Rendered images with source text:
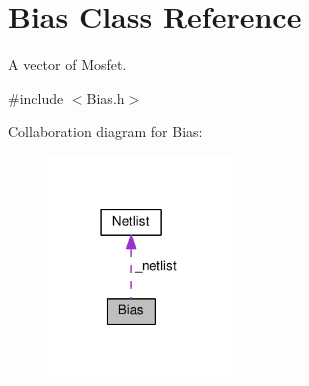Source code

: \hypertarget{classBias}{}\section{Bias Class Reference}
\label{classBias}


A vector of Mosfet.  




{\ttfamily \#include $<$Bias.\+h$>$}



Collaboration diagram for Bias\+:
\nopagebreak
\begin{figure}[H]
\begin{center}
\leavevmode
\includegraphics[width=138pt]{classBias__coll__graph}
\end{center}
\end{figure}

Task objective -> The records above must be printed exactly; the pictures stay out.

Solution for this task ->
Source code

: \hypertarget{classBias}{}\section{Bias Class Reference}
\label{classBias}


A vector of Mosfet.  




{\ttfamily \#include $<$Bias.\+h$>$}



Collaboration diagram for Bias\+:
\nopagebreak
\begin{figure}[H]
\begin{center}
\leavevmode
\includegraphics[width=138pt]{classBias__coll__graph}
\end{center}
\end{figure}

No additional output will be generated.